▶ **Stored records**
= Beginning of Section =

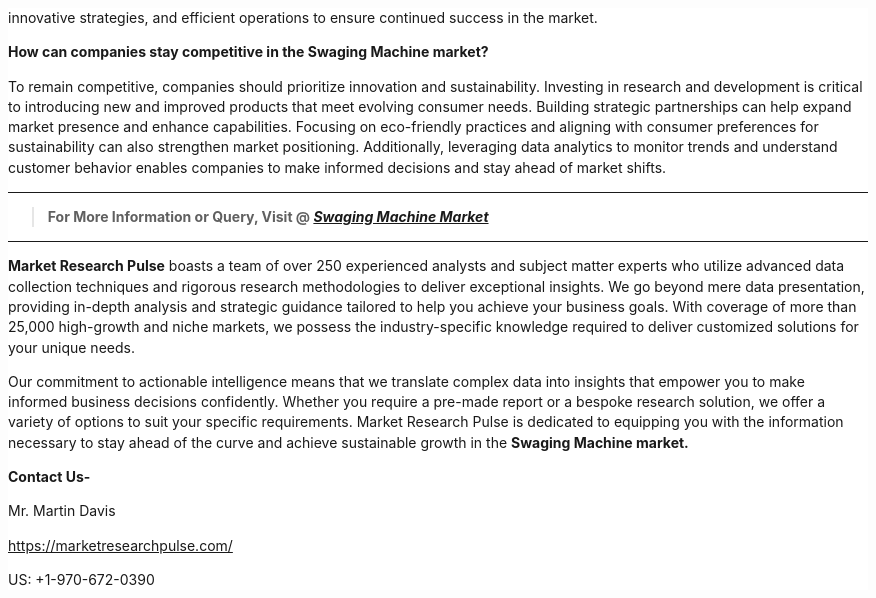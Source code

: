 innovative strategies, and efficient operations to ensure continued success in the market.</p><p><strong>How can companies stay competitive in the Swaging Machine market?</strong></p><p>To remain competitive, companies should prioritize innovation and sustainability. Investing in research and development is critical to introducing new and improved products that meet evolving consumer needs. Building strategic partnerships can help expand market presence and enhance capabilities. Focusing on eco-friendly practices and aligning with consumer preferences for sustainability can also strengthen market positioning. Additionally, leveraging data analytics to monitor trends and understand customer behavior enables companies to make informed decisions and stay ahead of market shifts.</p><hr /><blockquote><p><strong>For More Information or Query, Visit @&nbsp;<em><a href="https://marketresearchpulse.com/report/75142/swaging-machine-market?utm_source=Linkedin&utm_medium=019">Swaging Machine Market</a></em></strong></p></blockquote><hr /><p><strong>Market Research Pulse</strong> boasts a team of over 250 experienced analysts and subject matter experts who utilize advanced data collection techniques and rigorous research methodologies to deliver exceptional insights. We go beyond mere data presentation, providing in-depth analysis and strategic guidance tailored to help you achieve your business goals. With coverage of more than 25,000 high-growth and niche markets, we possess the industry-specific knowledge required to deliver customized solutions for your unique needs.</p><p>Our commitment to actionable intelligence means that we translate complex data into insights that empower you to make informed business decisions confidently. Whether you require a pre-made report or a bespoke research solution, we offer a variety of options to suit your specific requirements. Market Research Pulse is dedicated to equipping you with the information necessary to stay ahead of the curve and achieve sustainable growth in the <strong>Swaging Machine market.</strong></p><p><strong>Contact Us-</strong></p><p>Mr. Martin Davis</p><p>https://marketresearchpulse.com/</p><p>US: +1-970-672-0390</p>
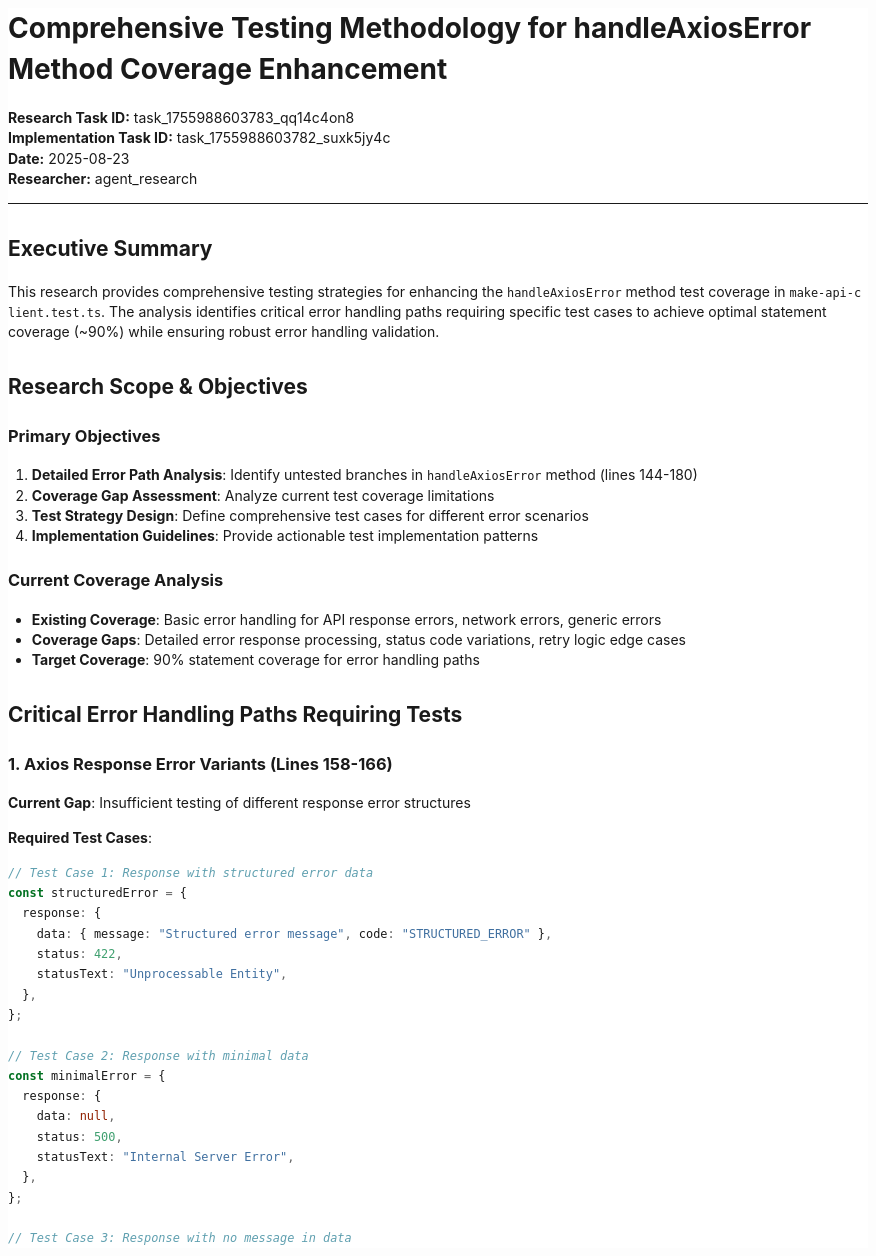 # Comprehensive Testing Methodology for handleAxiosError Method Coverage Enhancement

**Research Task ID:** task_1755988603783_qq14c4on8  
**Implementation Task ID:** task_1755988603782_suxk5jy4c  
**Date:** 2025-08-23  
**Researcher:** agent_research

---

## Executive Summary

This research provides comprehensive testing strategies for enhancing the `handleAxiosError` method test coverage in `make-api-client.test.ts`. The analysis identifies critical error handling paths requiring specific test cases to achieve optimal statement coverage (~90%) while ensuring robust error handling validation.

## Research Scope & Objectives

### Primary Objectives

1. **Detailed Error Path Analysis**: Identify untested branches in `handleAxiosError` method (lines 144-180)
2. **Coverage Gap Assessment**: Analyze current test coverage limitations
3. **Test Strategy Design**: Define comprehensive test cases for different error scenarios
4. **Implementation Guidelines**: Provide actionable test implementation patterns

### Current Coverage Analysis

- **Existing Coverage**: Basic error handling for API response errors, network errors, generic errors
- **Coverage Gaps**: Detailed error response processing, status code variations, retry logic edge cases
- **Target Coverage**: 90% statement coverage for error handling paths

## Critical Error Handling Paths Requiring Tests

### 1. Axios Response Error Variants (Lines 158-166)

**Current Gap**: Insufficient testing of different response error structures

**Required Test Cases**:

```typescript
// Test Case 1: Response with structured error data
const structuredError = {
  response: {
    data: { message: "Structured error message", code: "STRUCTURED_ERROR" },
    status: 422,
    statusText: "Unprocessable Entity",
  },
};

// Test Case 2: Response with minimal data
const minimalError = {
  response: {
    data: null,
    status: 500,
    statusText: "Internal Server Error",
  },
};

// Test Case 3: Response with no message in data
```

= End of Section =

▶ **Exercise objective**
Write out exactly the lines that fall from the line with "4. **Implementation Guidelines**: Provide" to the line with "- **Existing Coverage**: Basic" in the records above, keeping both ends.

▶ **Reply to the exercise**
4. **Implementation Guidelines**: Provide actionable test implementation patterns

### Current Coverage Analysis

- **Existing Coverage**: Basic error handling for API response errors, network errors, generic errors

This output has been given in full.